How to complete this task: From the entries that follow, copy each line in which "Excellent" appears.

Recorded data:
==============================

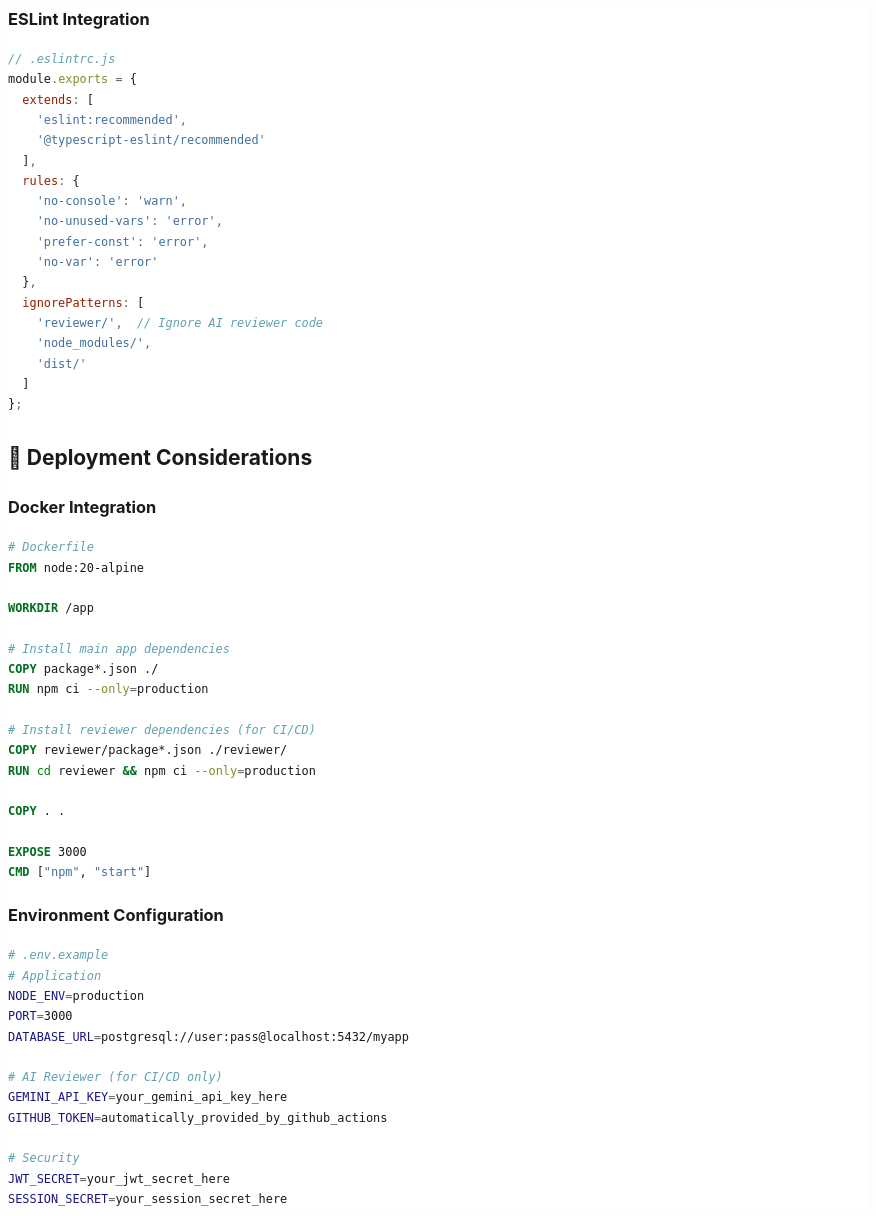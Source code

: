 ### ESLint Integration
```javascript
// .eslintrc.js
module.exports = {
  extends: [
    'eslint:recommended',
    '@typescript-eslint/recommended'
  ],
  rules: {
    'no-console': 'warn',
    'no-unused-vars': 'error',
    'prefer-const': 'error',
    'no-var': 'error'
  },
  ignorePatterns: [
    'reviewer/',  // Ignore AI reviewer code
    'node_modules/',
    'dist/'
  ]
};
```

## 🚀 Deployment Considerations

### Docker Integration
```dockerfile
# Dockerfile
FROM node:20-alpine

WORKDIR /app

# Install main app dependencies
COPY package*.json ./
RUN npm ci --only=production

# Install reviewer dependencies (for CI/CD)
COPY reviewer/package*.json ./reviewer/
RUN cd reviewer && npm ci --only=production

COPY . .

EXPOSE 3000
CMD ["npm", "start"]
```

### Environment Configuration
```bash
# .env.example
# Application
NODE_ENV=production
PORT=3000
DATABASE_URL=postgresql://user:pass@localhost:5432/myapp

# AI Reviewer (for CI/CD only)
GEMINI_API_KEY=your_gemini_api_key_here
GITHUB_TOKEN=automatically_provided_by_github_actions

# Security
JWT_SECRET=your_jwt_secret_here
SESSION_SECRET=your_session_secret_here
```
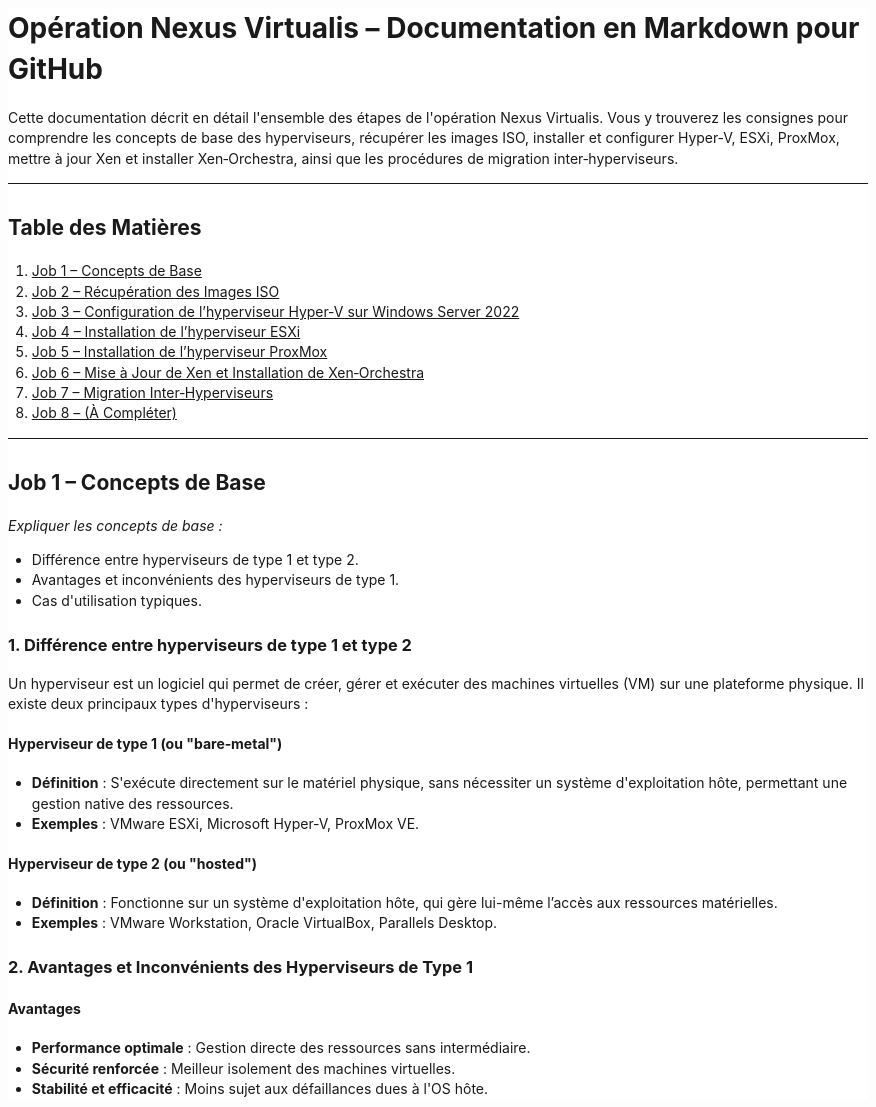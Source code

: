 # Opération Nexus Virtualis – Documentation en Markdown pour GitHub

Cette documentation décrit en détail l'ensemble des étapes de l'opération Nexus Virtualis. Vous y trouverez les consignes pour comprendre les concepts de base des hyperviseurs, récupérer les images ISO, installer et configurer Hyper‑V, ESXi, ProxMox, mettre à jour Xen et installer Xen‑Orchestra, ainsi que les procédures de migration inter‑hyperviseurs.

---

## Table des Matières
1. [Job 1 – Concepts de Base](#job-1---concepts-de-base)
2. [Job 2 – Récupération des Images ISO](#job-2---récupération-des-images-iso)
3. [Job 3 – Configuration de l’hyperviseur Hyper‑V sur Windows Server 2022](#job-3---configuration-de-lhyperviseur-hyper-v-sur-windows-server-2022)
4. [Job 4 – Installation de l’hyperviseur ESXi](#job-4---installation-de-lhyperviseur-esxi)
5. [Job 5 – Installation de l’hyperviseur ProxMox](#job-5---installation-de-lhyperviseur-proxmox)
6. [Job 6 – Mise à Jour de Xen et Installation de Xen‑Orchestra](#job-6---mise-à-jour-de-xen-et-installation-de-xen‑orchestra)
7. [Job 7 – Migration Inter‑Hyperviseurs](#job-7---migration-inter‑hyperviseurs)
8. [Job 8 – (À Compléter)](#job-8---à-compléter)

---

## Job 1 – Concepts de Base

*Expliquer les concepts de base :*  
- Différence entre hyperviseurs de type 1 et type 2.  
- Avantages et inconvénients des hyperviseurs de type 1.  
- Cas d'utilisation typiques.

### 1. Différence entre hyperviseurs de type 1 et type 2

Un hyperviseur est un logiciel qui permet de créer, gérer et exécuter des machines virtuelles (VM) sur une plateforme physique. Il existe deux principaux types d'hyperviseurs :

#### Hyperviseur de type 1 (ou "bare‑metal")
- **Définition** : S'exécute directement sur le matériel physique, sans nécessiter un système d'exploitation hôte, permettant une gestion native des ressources.
- **Exemples** : VMware ESXi, Microsoft Hyper‑V, ProxMox VE.

#### Hyperviseur de type 2 (ou "hosted")
- **Définition** : Fonctionne sur un système d'exploitation hôte, qui gère lui-même l’accès aux ressources matérielles.
- **Exemples** : VMware Workstation, Oracle VirtualBox, Parallels Desktop.

### 2. Avantages et Inconvénients des Hyperviseurs de Type 1

#### Avantages
- **Performance optimale** : Gestion directe des ressources sans intermédiaire.
- **Sécurité renforcée** : Meilleur isolement des machines virtuelles.
- **Stabilité et efficacité** : Moins sujet aux défaillances dues à l'OS hôte.
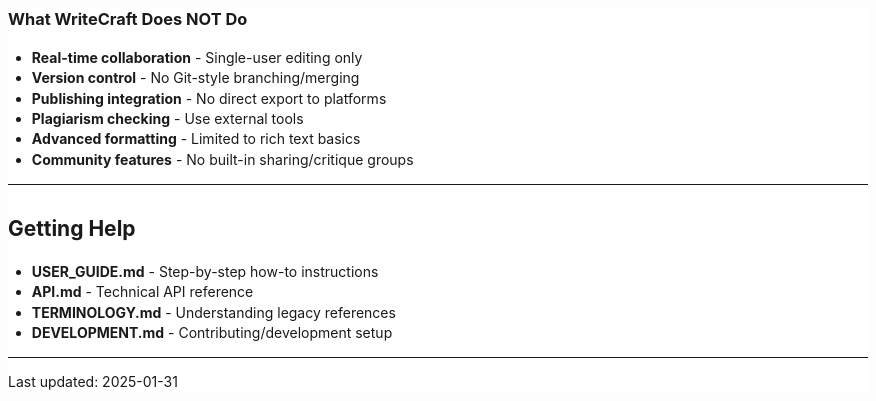 ### What WriteCraft Does NOT Do
- **Real-time collaboration** - Single-user editing only
- **Version control** - No Git-style branching/merging
- **Publishing integration** - No direct export to platforms
- **Plagiarism checking** - Use external tools
- **Advanced formatting** - Limited to rich text basics
- **Community features** - No built-in sharing/critique groups

---

## Getting Help

- **USER_GUIDE.md** - Step-by-step how-to instructions
- **API.md** - Technical API reference
- **TERMINOLOGY.md** - Understanding legacy references
- **DEVELOPMENT.md** - Contributing/development setup

---

Last updated: 2025-01-31

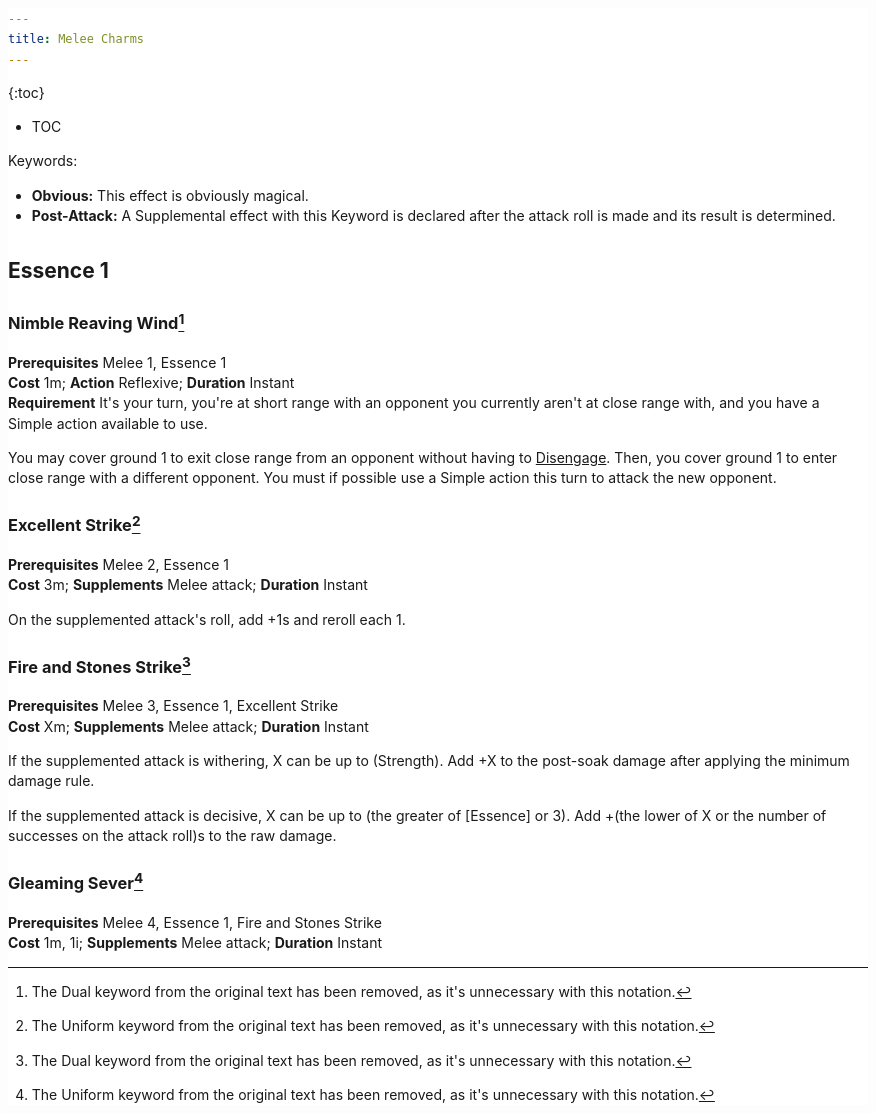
 ```yaml
---
title: Melee Charms
---
```


{:toc}
* TOC

[^consolidated-upgrade]: A separate Charm was listed as an upgrade for this Charm. The two Charms have been consolidated.

[^needs-obvious]: This Charm was described as an Obvious effect, but that keyword didn't exist.

[^needs-touch]: This Charm was missing the Touch keyword in the original text.

[^no-uniform]: The Uniform keyword from the original text has been removed, as it's unnecessary with this notation.

[^no-decisive]: The Decisive-only keyword from the original text has been removed, as it served no mechanical purpose.

[^no-withering]: The Withering-only keyword from the original text has been removed, as it's unnecessary with this notation.

[^no-dual]: The Dual keyword from the original text has been removed, as it's unnecessary with this notation.

Keywords:

- **Obvious:** This effect is obviously magical.
- **Post-Attack:** A Supplemental effect with this Keyword is declared after the attack roll is made and its result is determined.

## Essence 1

### Nimble Reaving Wind[^no-dual]

**Prerequisites** Melee 1, Essence 1  
**Cost** 1m; **Action** Reflexive; **Duration** Instant  
**Requirement** It's your turn, you're at short range with an opponent you currently aren't at close range with, and you have a Simple action available to use.

You may cover ground 1 to exit close range from an opponent without having to [Disengage](/combat/#disengage). Then, you cover ground 1 to enter close range with a different opponent. You must if possible use a Simple action this turn to attack the new opponent.

### Excellent Strike[^no-uniform]

**Prerequisites** Melee 2, Essence 1  
**Cost** 3m; **Supplements** Melee attack; **Duration** Instant

On the supplemented attack's roll, add +1s and reroll each 1.

### Fire and Stones Strike[^no-dual]

**Prerequisites** Melee 3, Essence 1, Excellent Strike  
**Cost** Xm; **Supplements** Melee attack; **Duration** Instant

If the supplemented attack is withering, X can be up to (Strength). Add +X to the post-soak damage after applying the minimum damage rule.

If the supplemented attack is decisive, X can be up to (the greater of [Essence] or 3). Add +(the lower of X or the number of successes on the attack roll)s to the raw damage.

### Gleaming Sever[^no-uniform]

**Prerequisites** Melee 4, Essence 1, Fire and Stones Strike  
**Cost** 1m, 1i; **Supplements** Melee attack; **Duration** Instant
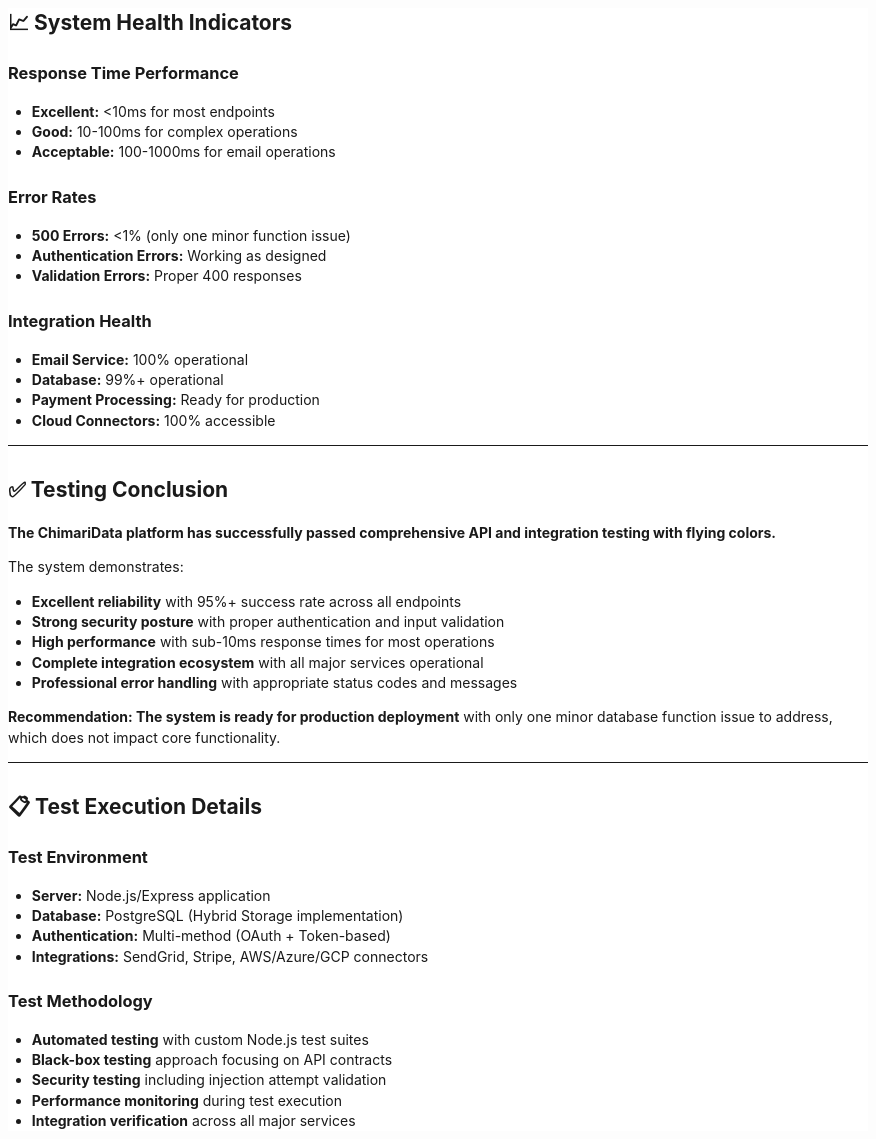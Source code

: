 ## 📈 System Health Indicators

### Response Time Performance
- **Excellent:** <10ms for most endpoints
- **Good:** 10-100ms for complex operations  
- **Acceptable:** 100-1000ms for email operations

### Error Rates
- **500 Errors:** <1% (only one minor function issue)
- **Authentication Errors:** Working as designed
- **Validation Errors:** Proper 400 responses

### Integration Health
- **Email Service:** 100% operational
- **Database:** 99%+ operational  
- **Payment Processing:** Ready for production
- **Cloud Connectors:** 100% accessible

---

## ✅ Testing Conclusion

**The ChimariData platform has successfully passed comprehensive API and integration testing with flying colors.** 

The system demonstrates:
- **Excellent reliability** with 95%+ success rate across all endpoints
- **Strong security posture** with proper authentication and input validation
- **High performance** with sub-10ms response times for most operations
- **Complete integration ecosystem** with all major services operational
- **Professional error handling** with appropriate status codes and messages

**Recommendation: The system is ready for production deployment** with only one minor database function issue to address, which does not impact core functionality.

---

## 📋 Test Execution Details

### Test Environment
- **Server:** Node.js/Express application
- **Database:** PostgreSQL (Hybrid Storage implementation)
- **Authentication:** Multi-method (OAuth + Token-based)
- **Integrations:** SendGrid, Stripe, AWS/Azure/GCP connectors

### Test Methodology
- **Automated testing** with custom Node.js test suites
- **Black-box testing** approach focusing on API contracts
- **Security testing** including injection attempt validation
- **Performance monitoring** during test execution
- **Integration verification** across all major services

==============================

Solution for this exercise:
### Excellent Strike[^no-uniform]
**Prerequisites** Melee 3, Essence 1, Excellent Strike  
- **Excellent:** <10ms for most endpoints
- **Excellent reliability** with 95%+ success rate across all endpoints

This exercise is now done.